Lavasa is the brainchild of Ajit Gulabchand, the jovial, silver-haired chairman of Hindustan Construction Company, an Indian conglomerate known for mega-projects like bridges and dams. He acquired land along the remote hills that slope down to Warasgaon Lake, a 12-mile-long reservoir that supplies water to Pune, from a group of investors hoping to make a little money selling vacation homes—a vision that proved decidedly too small for a man who occasionally commutes by helicopter.

Lavasa will be the first city in India—apart from a few company towns surrounding factories—to be built and governed entirely by a private corporation. It’s also the first city in India to be planned according to the principles of New Urbanism, which advocates walkable cities that commingle business and residential development, offer mixed-income housing, and preserve green space. Lavasa will provide centrally pressurized running water, reliable electricity, sewage treatment, garbage collection, and even fiber-optic connections in every home. These things are so alien in India that when prospective home buyers first saw Lavasa, Gulabchand says, many asked why they couldn’t see water tanks on the roofs, and whether the price of units included a septic tank.
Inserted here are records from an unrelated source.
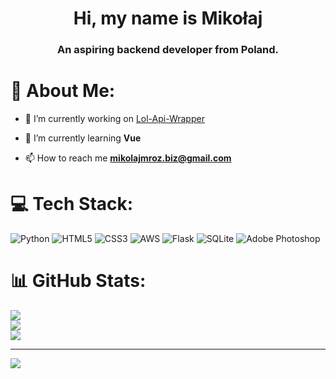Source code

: <h1 align="center">Hi, my name is Mikołaj</h1>
<h3 align="center">An aspiring backend developer from Poland.</h3>


# 💫 About Me:

- 🔭 I’m currently working on [Lol-Api-Wrapper](https://github.com/Mikolaj-Mroz/lol-api-wrapper)

- 🌱 I’m currently learning **Vue**

- 📫 How to reach me **mikolajmroz.biz@gmail.com**



# 💻 Tech Stack:
![Python](https://img.shields.io/badge/python-3670A0?style=for-the-badge&logo=python&logoColor=ffdd54) ![HTML5](https://img.shields.io/badge/html5-%23E34F26.svg?style=for-the-badge&logo=html5&logoColor=white) ![CSS3](https://img.shields.io/badge/css3-%231572B6.svg?style=for-the-badge&logo=css3&logoColor=white) ![AWS](https://img.shields.io/badge/AWS-%23FF9900.svg?style=for-the-badge&logo=amazon-aws&logoColor=white) ![Flask](https://img.shields.io/badge/flask-%23000.svg?style=for-the-badge&logo=flask&logoColor=white) ![SQLite](https://img.shields.io/badge/sqlite-%2307405e.svg?style=for-the-badge&logo=sqlite&logoColor=white) ![Adobe Photoshop](https://img.shields.io/badge/adobephotoshop-%2331A8FF.svg?style=for-the-badge&logo=adobephotoshop&logoColor=white)
# 📊 GitHub Stats:
![](https://github-readme-stats.vercel.app/api?username=Mikolaj-mroz&theme=dark&hide_border=false&include_all_commits=false&count_private=true)<br/>
![](https://github-readme-streak-stats.herokuapp.com/?user=Mikolaj-mroz&theme=dark&hide_border=false)<br/>
![](https://github-readme-stats.vercel.app/api/top-langs/?username=Mikolaj-mroz&theme=dark&hide_border=false&include_all_commits=false&count_private=true&layout=compact)

---
[![](https://visitcount.itsvg.in/api?id=Mikolaj-mroz&icon=0&color=0)](https://visitcount.itsvg.in)
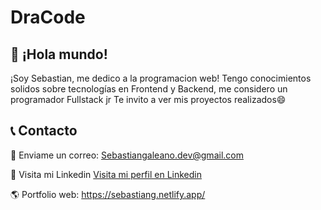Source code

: # DraCode

## 🚀 ¡Hola mundo!
¡Soy Sebastian, me dedico a la programacion web!
Tengo conocimientos solidos sobre tecnologías en Frontend y Backend, me considero un programador Fullstack jr
Te invito a ver mis proyectos realizados😄

## 📞 Contacto

📧 Enviame un correo: Sebastiangaleano.dev@gmail.com

💼 Visita mi Linkedin [Visita mi perfil en Linkedin](https://linkedin.com/in/sebadev)

🌎 Portfolio web: https://sebastiang.netlify.app/
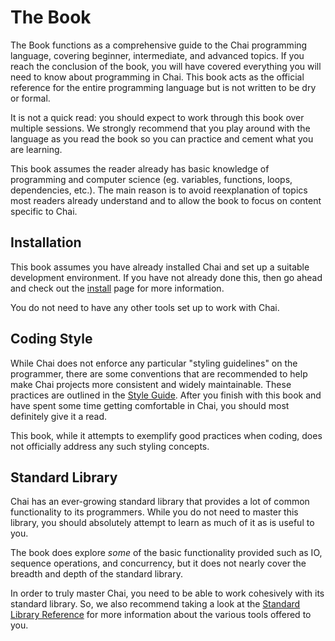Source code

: # The Book

The Book functions as a comprehensive guide to the Chai programming language,
covering beginner, intermediate, and advanced topics.  If you reach the
conclusion of the book, you will have covered everything you will need to know
about programming in Chai.  This book acts as the official reference for the
entire programming language but is not written to be dry or formal.

It is not a quick read: you should expect to work through this book over
multiple sessions.  We strongly recommend that you play around with the language
as you read the book so you can practice and cement what you are learning.  

This book assumes the reader already has basic knowledge of programming and
computer science (eg. variables, functions, loops, dependencies, etc.).  The
main reason is to avoid reexplanation of topics most readers already understand
and to allow the book to focus on content specific to Chai.

## Installation

This book assumes you have already installed Chai and set up a suitable
development environment.  If you have not already done this, then go ahead and
check out the [install](/install) page for more information.  

You do not need to have any other tools set up to work with Chai. 

## Coding Style

While Chai does not enforce any particular "styling guidelines" on the
programmer, there are some conventions that are recommended to help make Chai
projects more consistent and widely maintainable.  These practices are outlined
in the [Style Guide](/docs/style-guide).  After you finish with this book and
have spent some time getting comfortable in Chai, you should most definitely
give it a read.

This book, while it attempts to exemplify good practices when coding, does not
officially address any such styling concepts. 

## Standard Library

Chai has an ever-growing standard library that provides a lot of common functionality
to its programmers.  While you do not need to master this library, you should
absolutely attempt to learn as much of it as is useful to you.  

The book does explore *some* of the basic functionality provided such as IO, sequence
operations, and concurrency, but it does not nearly cover the breadth and depth of
the standard library.  

In order to truly master Chai, you need to be able to work cohesively with its
standard library.  So, we also recommend taking a look at the 
[Standard Library Reference](/packages/std) for more information about the
various tools offered to you.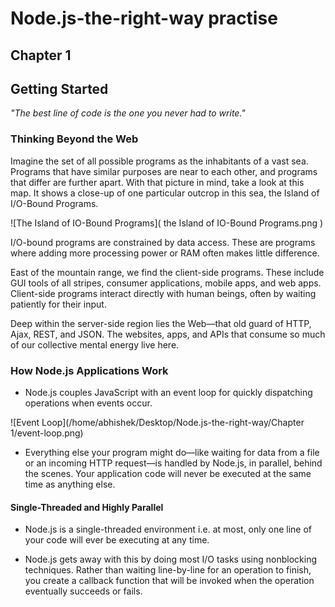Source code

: # Node.js-the-right-way practise

## Chapter 1
## Getting Started

*"The best line of code is the one you never had to write."*

### Thinking Beyond the Web

Imagine the set of all possible programs as the inhabitants of a vast sea.
Programs that have similar purposes are near to each other, and programs that differ are further apart. With that picture in mind, take a look at this
map. It shows a close-up of one particular outcrop in this sea, the Island of
I/O-Bound Programs.

![The Island of IO-Bound Programs]( the Island of IO-Bound Programs.png )

I/O-bound programs are constrained by data access. These are programs
where adding more processing power or RAM often makes little difference.

East of the mountain range, we find the client-side programs. These include
GUI tools of all stripes, consumer applications, mobile apps, and web apps.
Client-side programs interact directly with human beings, often by waiting
patiently for their input.

Deep within the server-side region lies the Web—that old guard of HTTP, Ajax,
REST, and JSON. The websites, apps, and APIs that consume so much of
our collective mental energy live here.

### How Node.js Applications Work

* Node.js couples JavaScript with an event loop for quickly dispatching operations when events occur.

![Event Loop](/home/abhishek/Desktop/Node.js-the-right-way/Chapter 1/event-loop.png)

* Everything else your program might do—like waiting for data from a file or
an incoming HTTP request—is handled by Node.js, in parallel, behind the
scenes. Your application code will never be executed at the same time as
anything else.

#### Single-Threaded and Highly Parallel

* Node.js is a single-threaded environment i.e. at
most, only one line of your code will ever be executing at any time.

* Node.js gets away with this by doing most I/O tasks using nonblocking
techniques. Rather than waiting line-by-line for an operation to finish, you
create a callback function that will be invoked when the operation eventually
succeeds or fails.
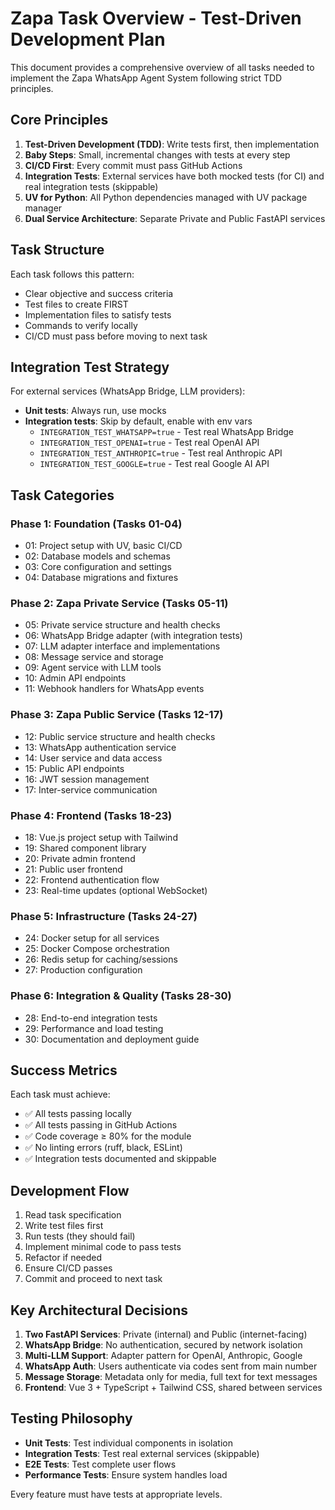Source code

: # Zapa Task Overview - Test-Driven Development Plan

This document provides a comprehensive overview of all tasks needed to implement the Zapa WhatsApp Agent System following strict TDD principles.

## Core Principles

1. **Test-Driven Development (TDD)**: Write tests first, then implementation
2. **Baby Steps**: Small, incremental changes with tests at every step
3. **CI/CD First**: Every commit must pass GitHub Actions
4. **Integration Tests**: External services have both mocked tests (for CI) and real integration tests (skippable)
5. **UV for Python**: All Python dependencies managed with UV package manager
6. **Dual Service Architecture**: Separate Private and Public FastAPI services

## Task Structure

Each task follows this pattern:
- Clear objective and success criteria
- Test files to create FIRST
- Implementation files to satisfy tests
- Commands to verify locally
- CI/CD must pass before moving to next task

## Integration Test Strategy

For external services (WhatsApp Bridge, LLM providers):
- **Unit tests**: Always run, use mocks
- **Integration tests**: Skip by default, enable with env vars
  - `INTEGRATION_TEST_WHATSAPP=true` - Test real WhatsApp Bridge
  - `INTEGRATION_TEST_OPENAI=true` - Test real OpenAI API
  - `INTEGRATION_TEST_ANTHROPIC=true` - Test real Anthropic API
  - `INTEGRATION_TEST_GOOGLE=true` - Test real Google AI API

## Task Categories

### Phase 1: Foundation (Tasks 01-04)
- 01: Project setup with UV, basic CI/CD
- 02: Database models and schemas
- 03: Core configuration and settings
- 04: Database migrations and fixtures

### Phase 2: Zapa Private Service (Tasks 05-11)
- 05: Private service structure and health checks
- 06: WhatsApp Bridge adapter (with integration tests)
- 07: LLM adapter interface and implementations
- 08: Message service and storage
- 09: Agent service with LLM tools
- 10: Admin API endpoints
- 11: Webhook handlers for WhatsApp events

### Phase 3: Zapa Public Service (Tasks 12-17)
- 12: Public service structure and health checks
- 13: WhatsApp authentication service
- 14: User service and data access
- 15: Public API endpoints
- 16: JWT session management
- 17: Inter-service communication

### Phase 4: Frontend (Tasks 18-23)
- 18: Vue.js project setup with Tailwind
- 19: Shared component library
- 20: Private admin frontend
- 21: Public user frontend
- 22: Frontend authentication flow
- 23: Real-time updates (optional WebSocket)

### Phase 5: Infrastructure (Tasks 24-27)
- 24: Docker setup for all services
- 25: Docker Compose orchestration
- 26: Redis setup for caching/sessions
- 27: Production configuration

### Phase 6: Integration & Quality (Tasks 28-30)
- 28: End-to-end integration tests
- 29: Performance and load testing
- 30: Documentation and deployment guide

## Success Metrics

Each task must achieve:
- ✅ All tests passing locally
- ✅ All tests passing in GitHub Actions
- ✅ Code coverage ≥ 80% for the module
- ✅ No linting errors (ruff, black, ESLint)
- ✅ Integration tests documented and skippable

## Development Flow

1. Read task specification
2. Write test files first
3. Run tests (they should fail)
4. Implement minimal code to pass tests
5. Refactor if needed
6. Ensure CI/CD passes
7. Commit and proceed to next task

## Key Architectural Decisions

1. **Two FastAPI Services**: Private (internal) and Public (internet-facing)
2. **WhatsApp Bridge**: No authentication, secured by network isolation
3. **Multi-LLM Support**: Adapter pattern for OpenAI, Anthropic, Google
4. **WhatsApp Auth**: Users authenticate via codes sent from main number
5. **Message Storage**: Metadata only for media, full text for text messages
6. **Frontend**: Vue 3 + TypeScript + Tailwind CSS, shared between services

## Testing Philosophy

- **Unit Tests**: Test individual components in isolation
- **Integration Tests**: Test real external services (skippable)
- **E2E Tests**: Test complete user flows
- **Performance Tests**: Ensure system handles load

Every feature must have tests at appropriate levels.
Perhaps the most radical thing about Lavasa is its government—or rather, the fact that it has a government. Most Indian cities are run largely by states, some of which are bigger than many countries. As a result, urban development typically falls to overstretched bureaucrats or state politicians chiefly interested in courting rural voters. The Lavasa Corporation—the company formed to build and run the city of Lavasa—hired Scot Wrighton, an experienced American city administrator, as India’s first city manager. Wrighton says Lavasa offered him “a chance to build a new governance model for a country where governance at the municipal level does not work.” Under Maharashtra state law, the Lavasa Corporation can assume many of the functions normally reserved for the state, though it does not have police powers and cannot levy taxes. It employs private security guards and raises funds from home sales, rentals, and revenue-sharing agreements with businesses. Though the company hopes to eventually transition to a “public-private partnership model,” it’s an open question whether this government would be accountable to Lavasa’s citizens, and not just to investors.

Most big development projects are controversial, and Lavasa is no exception. A dispute with the Indian environment ministry about clearances for the site halted construction, and the completion of Dasve may be delayed. Perhaps the most valid criticism of Lavasa’s developers is this: How can you claim to be pioneering a model of urban development for India, a country where, in 2005, nearly 830 million people lived on less than $2 a day, if you cater primarily to the rich? The least expensive apartments in Lavasa now sell for between $17,000 and $36,000—out of reach for most middle-class Indians. Gulabchand says the company has modified its plans to begin including affordable rental apartments for young professionals, as well as small “starter homes” that will rent for as little as $11 a month, a price laborers and domestic servants can pay. “We’re worried we’ll still get slums,” Gulabchand says. “Do we have all the answers yet? No. It is still an experiment, okay?”